Items from a data source:
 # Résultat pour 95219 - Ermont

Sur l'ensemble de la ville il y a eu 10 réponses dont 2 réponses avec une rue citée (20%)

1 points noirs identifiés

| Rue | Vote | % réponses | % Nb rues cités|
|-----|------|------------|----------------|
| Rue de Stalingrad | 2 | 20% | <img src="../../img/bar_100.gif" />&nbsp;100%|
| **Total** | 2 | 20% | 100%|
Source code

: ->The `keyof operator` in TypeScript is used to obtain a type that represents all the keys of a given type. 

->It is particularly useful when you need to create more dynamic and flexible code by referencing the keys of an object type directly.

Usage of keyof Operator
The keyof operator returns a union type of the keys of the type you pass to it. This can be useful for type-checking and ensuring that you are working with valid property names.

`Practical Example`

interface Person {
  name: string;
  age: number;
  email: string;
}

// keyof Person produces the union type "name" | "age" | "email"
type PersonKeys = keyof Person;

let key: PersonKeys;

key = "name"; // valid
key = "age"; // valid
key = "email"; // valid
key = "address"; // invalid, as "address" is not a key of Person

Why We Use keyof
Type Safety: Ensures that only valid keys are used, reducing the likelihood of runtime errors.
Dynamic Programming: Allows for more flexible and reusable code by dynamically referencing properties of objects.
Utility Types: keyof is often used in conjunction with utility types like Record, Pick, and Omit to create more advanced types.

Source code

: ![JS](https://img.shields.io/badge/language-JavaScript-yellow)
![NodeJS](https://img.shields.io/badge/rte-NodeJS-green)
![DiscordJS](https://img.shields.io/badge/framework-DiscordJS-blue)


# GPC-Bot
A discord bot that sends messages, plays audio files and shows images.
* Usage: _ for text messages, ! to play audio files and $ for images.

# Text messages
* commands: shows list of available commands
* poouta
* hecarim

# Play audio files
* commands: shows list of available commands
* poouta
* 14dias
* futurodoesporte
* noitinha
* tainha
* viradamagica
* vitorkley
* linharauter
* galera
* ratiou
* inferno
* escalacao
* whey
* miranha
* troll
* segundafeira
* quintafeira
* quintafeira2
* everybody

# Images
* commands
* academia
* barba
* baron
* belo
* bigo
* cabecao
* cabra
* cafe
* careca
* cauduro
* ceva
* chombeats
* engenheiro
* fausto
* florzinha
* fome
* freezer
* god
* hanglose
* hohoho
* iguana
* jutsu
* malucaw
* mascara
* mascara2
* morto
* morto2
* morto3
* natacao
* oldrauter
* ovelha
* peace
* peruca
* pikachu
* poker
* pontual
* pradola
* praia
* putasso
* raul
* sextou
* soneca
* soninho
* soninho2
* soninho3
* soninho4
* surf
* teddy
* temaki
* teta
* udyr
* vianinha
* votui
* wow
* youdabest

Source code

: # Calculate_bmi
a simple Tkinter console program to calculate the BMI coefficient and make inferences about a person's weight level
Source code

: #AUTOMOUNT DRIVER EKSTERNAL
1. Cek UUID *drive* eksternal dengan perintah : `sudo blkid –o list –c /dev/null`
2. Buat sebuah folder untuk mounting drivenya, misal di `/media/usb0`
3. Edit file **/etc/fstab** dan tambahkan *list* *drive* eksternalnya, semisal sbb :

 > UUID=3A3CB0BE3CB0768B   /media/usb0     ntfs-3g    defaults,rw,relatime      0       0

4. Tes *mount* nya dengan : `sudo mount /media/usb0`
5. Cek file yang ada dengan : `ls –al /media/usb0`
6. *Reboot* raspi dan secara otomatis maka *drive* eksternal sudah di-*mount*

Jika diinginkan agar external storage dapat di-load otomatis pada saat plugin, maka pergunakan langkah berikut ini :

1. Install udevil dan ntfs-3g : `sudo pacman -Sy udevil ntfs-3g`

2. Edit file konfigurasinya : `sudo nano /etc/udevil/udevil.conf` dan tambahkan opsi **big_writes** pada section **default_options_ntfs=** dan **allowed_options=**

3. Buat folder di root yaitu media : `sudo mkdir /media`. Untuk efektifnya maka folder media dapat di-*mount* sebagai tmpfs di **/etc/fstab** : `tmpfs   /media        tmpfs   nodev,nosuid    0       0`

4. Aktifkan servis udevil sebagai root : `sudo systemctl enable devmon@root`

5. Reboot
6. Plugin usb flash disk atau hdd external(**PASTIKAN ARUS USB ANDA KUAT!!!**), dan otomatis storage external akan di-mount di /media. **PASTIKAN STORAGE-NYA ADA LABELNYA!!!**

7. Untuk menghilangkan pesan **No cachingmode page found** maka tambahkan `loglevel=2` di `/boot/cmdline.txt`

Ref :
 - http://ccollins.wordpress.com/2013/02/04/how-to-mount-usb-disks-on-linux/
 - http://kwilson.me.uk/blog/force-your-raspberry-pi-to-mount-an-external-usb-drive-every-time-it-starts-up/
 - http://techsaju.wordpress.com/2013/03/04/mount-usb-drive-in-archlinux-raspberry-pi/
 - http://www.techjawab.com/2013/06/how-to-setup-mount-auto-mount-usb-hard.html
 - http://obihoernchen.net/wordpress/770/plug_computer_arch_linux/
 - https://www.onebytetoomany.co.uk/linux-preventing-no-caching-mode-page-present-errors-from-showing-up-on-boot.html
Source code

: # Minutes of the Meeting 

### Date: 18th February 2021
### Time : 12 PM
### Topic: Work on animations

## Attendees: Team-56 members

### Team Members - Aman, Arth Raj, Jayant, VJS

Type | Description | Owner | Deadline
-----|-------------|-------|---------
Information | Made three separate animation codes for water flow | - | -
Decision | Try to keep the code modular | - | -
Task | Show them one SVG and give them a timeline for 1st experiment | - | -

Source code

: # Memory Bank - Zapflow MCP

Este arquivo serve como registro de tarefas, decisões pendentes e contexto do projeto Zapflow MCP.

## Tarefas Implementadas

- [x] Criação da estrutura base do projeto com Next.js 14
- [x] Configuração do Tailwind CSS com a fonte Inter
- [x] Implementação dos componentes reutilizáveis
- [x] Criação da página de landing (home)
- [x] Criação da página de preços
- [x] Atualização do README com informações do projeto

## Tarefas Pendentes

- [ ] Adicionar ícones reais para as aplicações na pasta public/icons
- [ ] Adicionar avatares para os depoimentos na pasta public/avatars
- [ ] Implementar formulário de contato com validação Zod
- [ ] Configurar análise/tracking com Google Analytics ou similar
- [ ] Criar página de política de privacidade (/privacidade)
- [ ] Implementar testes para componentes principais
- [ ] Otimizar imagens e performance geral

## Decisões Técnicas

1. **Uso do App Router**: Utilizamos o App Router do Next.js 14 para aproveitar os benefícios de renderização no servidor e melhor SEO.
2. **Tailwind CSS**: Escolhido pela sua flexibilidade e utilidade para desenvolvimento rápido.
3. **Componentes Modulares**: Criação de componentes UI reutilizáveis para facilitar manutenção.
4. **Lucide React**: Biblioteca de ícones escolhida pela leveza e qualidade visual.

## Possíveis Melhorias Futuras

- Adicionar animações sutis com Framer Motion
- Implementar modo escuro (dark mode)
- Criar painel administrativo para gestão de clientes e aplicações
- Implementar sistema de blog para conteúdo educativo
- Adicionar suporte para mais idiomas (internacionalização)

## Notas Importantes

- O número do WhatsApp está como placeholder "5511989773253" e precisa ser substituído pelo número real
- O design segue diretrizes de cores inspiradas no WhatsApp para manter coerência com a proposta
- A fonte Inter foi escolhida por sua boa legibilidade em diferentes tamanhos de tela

Assignment: The records above must be retyped in full, exactly.

The completed task:
 # Résultat pour 95219 - Ermont

Sur l'ensemble de la ville il y a eu 10 réponses dont 2 réponses avec une rue citée (20%)

1 points noirs identifiés

| Rue | Vote | % réponses | % Nb rues cités|
|-----|------|------------|----------------|
| Rue de Stalingrad | 2 | 20% | <img src="../../img/bar_100.gif" />&nbsp;100%|
| **Total** | 2 | 20% | 100%|
Source code

: ->The `keyof operator` in TypeScript is used to obtain a type that represents all the keys of a given type. 

->It is particularly useful when you need to create more dynamic and flexible code by referencing the keys of an object type directly.

Usage of keyof Operator
The keyof operator returns a union type of the keys of the type you pass to it. This can be useful for type-checking and ensuring that you are working with valid property names.

`Practical Example`

interface Person {
  name: string;
  age: number;
  email: string;
}

// keyof Person produces the union type "name" | "age" | "email"
type PersonKeys = keyof Person;

let key: PersonKeys;

key = "name"; // valid
key = "age"; // valid
key = "email"; // valid
key = "address"; // invalid, as "address" is not a key of Person

Why We Use keyof
Type Safety: Ensures that only valid keys are used, reducing the likelihood of runtime errors.
Dynamic Programming: Allows for more flexible and reusable code by dynamically referencing properties of objects.
Utility Types: keyof is often used in conjunction with utility types like Record, Pick, and Omit to create more advanced types.

Source code

: ![JS](https://img.shields.io/badge/language-JavaScript-yellow)
![NodeJS](https://img.shields.io/badge/rte-NodeJS-green)
![DiscordJS](https://img.shields.io/badge/framework-DiscordJS-blue)


# GPC-Bot
A discord bot that sends messages, plays audio files and shows images.
* Usage: _ for text messages, ! to play audio files and $ for images.

# Text messages
* commands: shows list of available commands
* poouta
* hecarim

# Play audio files
* commands: shows list of available commands
* poouta
* 14dias
* futurodoesporte
* noitinha
* tainha
* viradamagica
* vitorkley
* linharauter
* galera
* ratiou
* inferno
* escalacao
* whey
* miranha
* troll
* segundafeira
* quintafeira
* quintafeira2
* everybody

# Images
* commands
* academia
* barba
* baron
* belo
* bigo
* cabecao
* cabra
* cafe
* careca
* cauduro
* ceva
* chombeats
* engenheiro
* fausto
* florzinha
* fome
* freezer
* god
* hanglose
* hohoho
* iguana
* jutsu
* malucaw
* mascara
* mascara2
* morto
* morto2
* morto3
* natacao
* oldrauter
* ovelha
* peace
* peruca
* pikachu
* poker
* pontual
* pradola
* praia
* putasso
* raul
* sextou
* soneca
* soninho
* soninho2
* soninho3
* soninho4
* surf
* teddy
* temaki
* teta
* udyr
* vianinha
* votui
* wow
* youdabest

Source code

: # Calculate_bmi
a simple Tkinter console program to calculate the BMI coefficient and make inferences about a person's weight level
Source code

: #AUTOMOUNT DRIVER EKSTERNAL
1. Cek UUID *drive* eksternal dengan perintah : `sudo blkid –o list –c /dev/null`
2. Buat sebuah folder untuk mounting drivenya, misal di `/media/usb0`
3. Edit file **/etc/fstab** dan tambahkan *list* *drive* eksternalnya, semisal sbb :

 > UUID=3A3CB0BE3CB0768B   /media/usb0     ntfs-3g    defaults,rw,relatime      0       0

4. Tes *mount* nya dengan : `sudo mount /media/usb0`
5. Cek file yang ada dengan : `ls –al /media/usb0`
6. *Reboot* raspi dan secara otomatis maka *drive* eksternal sudah di-*mount*

Jika diinginkan agar external storage dapat di-load otomatis pada saat plugin, maka pergunakan langkah berikut ini :

1. Install udevil dan ntfs-3g : `sudo pacman -Sy udevil ntfs-3g`

2. Edit file konfigurasinya : `sudo nano /etc/udevil/udevil.conf` dan tambahkan opsi **big_writes** pada section **default_options_ntfs=** dan **allowed_options=**

3. Buat folder di root yaitu media : `sudo mkdir /media`. Untuk efektifnya maka folder media dapat di-*mount* sebagai tmpfs di **/etc/fstab** : `tmpfs   /media        tmpfs   nodev,nosuid    0       0`

4. Aktifkan servis udevil sebagai root : `sudo systemctl enable devmon@root`

5. Reboot
6. Plugin usb flash disk atau hdd external(**PASTIKAN ARUS USB ANDA KUAT!!!**), dan otomatis storage external akan di-mount di /media. **PASTIKAN STORAGE-NYA ADA LABELNYA!!!**

7. Untuk menghilangkan pesan **No cachingmode page found** maka tambahkan `loglevel=2` di `/boot/cmdline.txt`

Ref :
 - http://ccollins.wordpress.com/2013/02/04/how-to-mount-usb-disks-on-linux/
 - http://kwilson.me.uk/blog/force-your-raspberry-pi-to-mount-an-external-usb-drive-every-time-it-starts-up/
 - http://techsaju.wordpress.com/2013/03/04/mount-usb-drive-in-archlinux-raspberry-pi/
 - http://www.techjawab.com/2013/06/how-to-setup-mount-auto-mount-usb-hard.html
 - http://obihoernchen.net/wordpress/770/plug_computer_arch_linux/
 - https://www.onebytetoomany.co.uk/linux-preventing-no-caching-mode-page-present-errors-from-showing-up-on-boot.html
Source code

: # Minutes of the Meeting 

### Date: 18th February 2021
### Time : 12 PM
### Topic: Work on animations

## Attendees: Team-56 members

### Team Members - Aman, Arth Raj, Jayant, VJS

Type | Description | Owner | Deadline
-----|-------------|-------|---------
Information | Made three separate animation codes for water flow | - | -
Decision | Try to keep the code modular | - | -
Task | Show them one SVG and give them a timeline for 1st experiment | - | -

Source code

: # Memory Bank - Zapflow MCP

Este arquivo serve como registro de tarefas, decisões pendentes e contexto do projeto Zapflow MCP.

## Tarefas Implementadas

- [x] Criação da estrutura base do projeto com Next.js 14
- [x] Configuração do Tailwind CSS com a fonte Inter
- [x] Implementação dos componentes reutilizáveis
- [x] Criação da página de landing (home)
- [x] Criação da página de preços
- [x] Atualização do README com informações do projeto

## Tarefas Pendentes

- [ ] Adicionar ícones reais para as aplicações na pasta public/icons
- [ ] Adicionar avatares para os depoimentos na pasta public/avatars
- [ ] Implementar formulário de contato com validação Zod
- [ ] Configurar análise/tracking com Google Analytics ou similar
- [ ] Criar página de política de privacidade (/privacidade)
- [ ] Implementar testes para componentes principais
- [ ] Otimizar imagens e performance geral

## Decisões Técnicas

1. **Uso do App Router**: Utilizamos o App Router do Next.js 14 para aproveitar os benefícios de renderização no servidor e melhor SEO.
2. **Tailwind CSS**: Escolhido pela sua flexibilidade e utilidade para desenvolvimento rápido.
3. **Componentes Modulares**: Criação de componentes UI reutilizáveis para facilitar manutenção.
4. **Lucide React**: Biblioteca de ícones escolhida pela leveza e qualidade visual.

## Possíveis Melhorias Futuras

- Adicionar animações sutis com Framer Motion
- Implementar modo escuro (dark mode)
- Criar painel administrativo para gestão de clientes e aplicações
- Implementar sistema de blog para conteúdo educativo
- Adicionar suporte para mais idiomas (internacionalização)

## Notas Importantes

- O número do WhatsApp está como placeholder "5511989773253" e precisa ser substituído pelo número real
- O design segue diretrizes de cores inspiradas no WhatsApp para manter coerência com a proposta
- A fonte Inter foi escolhida por sua boa legibilidade em diferentes tamanhos de tela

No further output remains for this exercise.